Sue Mingus


Sue Graham Mingus is an American record producer and band manager. She is the widow of jazz composer and bassist Charles Mingus.
After Charles Mingus' death from Lou Gehrig's disease in 1979, Sue Mingus established bands to perform his music, beginning with the Mingus Dynasty, a septet that tours internationally and performs regularly at Jazz Standard in New York City. The Dynasty alternates with the Mingus Big Band and Mingus Orchestra. Mingus produced several albums with these bands. In 2011, Mingus Big Band Live at Jazz Standard won the Grammy Award for Best Large Jazz Ensemble Album.
She produced two legacy albums: Charles Mingus: Music Written for Monterey, 1965 and Charles Mingus Sextet with Eric Dolphy, Cornell 1964.

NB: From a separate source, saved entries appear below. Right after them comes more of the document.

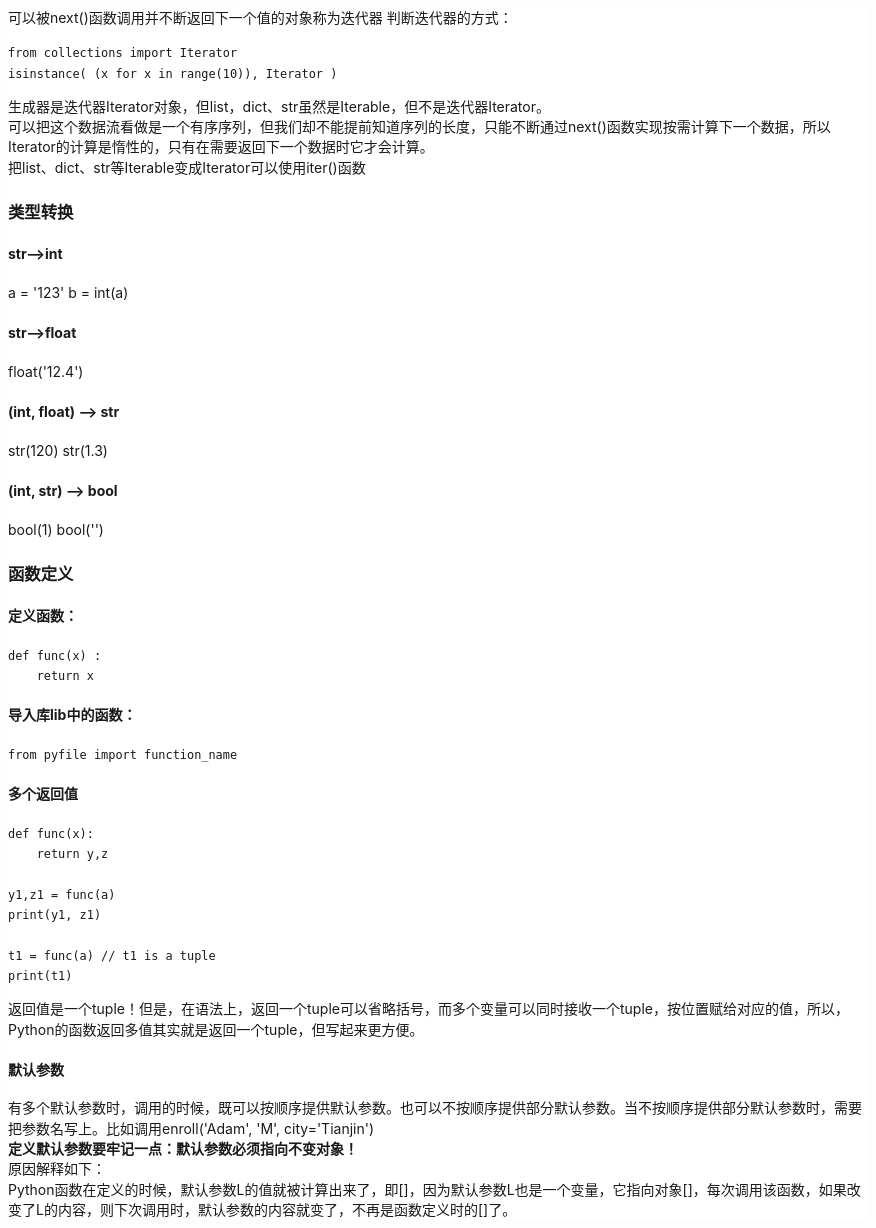 可以被next()函数调用并不断返回下一个值的对象称为迭代器
判断迭代器的方式：

    from collections import Iterator
    isinstance( (x for x in range(10)), Iterator )

生成器是迭代器Iterator对象，但list，dict、str虽然是Iterable，但不是迭代器Iterator。\
可以把这个数据流看做是一个有序序列，但我们却不能提前知道序列的长度，只能不断通过next()函数实现按需计算下一个数据，所以Iterator的计算是惰性的，只有在需要返回下一个数据时它才会计算。\
把list、dict、str等Iterable变成Iterator可以使用iter()函数

### 类型转换

#### str-->int

a = '123'
b = int(a)

#### str-->float

float('12.4')

#### (int, float) --> str

str(120)  str(1.3)

#### (int, str) --> bool

bool(1) bool('')

### 函数定义

#### 定义函数：

    def func(x) :
        return x

#### 导入库lib中的函数：

    from pyfile import function_name

#### 多个返回值

    def func(x):
        return y,z

    y1,z1 = func(a)
    print(y1, z1)

    t1 = func(a) // t1 is a tuple
    print(t1)

返回值是一个tuple！但是，在语法上，返回一个tuple可以省略括号，而多个变量可以同时接收一个tuple，按位置赋给对应的值，所以，Python的函数返回多值其实就是返回一个tuple，但写起来更方便。

#### 默认参数

有多个默认参数时，调用的时候，既可以按顺序提供默认参数。也可以不按顺序提供部分默认参数。当不按顺序提供部分默认参数时，需要把参数名写上。比如调用enroll('Adam', 'M', city='Tianjin')\
**定义默认参数要牢记一点：默认参数必须指向不变对象！**\
原因解释如下：\
Python函数在定义的时候，默认参数L的值就被计算出来了，即\[]，因为默认参数L也是一个变量，它指向对象\[]，每次调用该函数，如果改变了L的内容，则下次调用时，默认参数的内容就变了，不再是函数定义时的\[]了。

In 1989, Sue Mingus produced Mingus's Epitaph for thirty-one musicians in its premiere at Alice Tully Hall in Lincoln Center and again in 2007 when it toured four cities and was broadcast by National Public Radio.
Through Mingus's publishing company Jazz Workshop, Mingus has published educational books, Charles Mingus: More than a Fake Book, Charles Mingus: More than a Play Along, dozens of Mingus Big Band charts, guitar and piano charts and a series for students called Simply Mingus, all distributed by Hal Leonard Publishers.
In 2009, through Let My Children Hear Music, the nonprofit created to promote Mingus' music, she presented the First Annual Charles Mingus High School Competition at Manhattan School of Music with Justin DiCioccio.
In 2002, she published a memoir, Tonight at Noon: a Love Story, that was a Los Angeles Times Best Book of the Year and a New York Times Notable Book.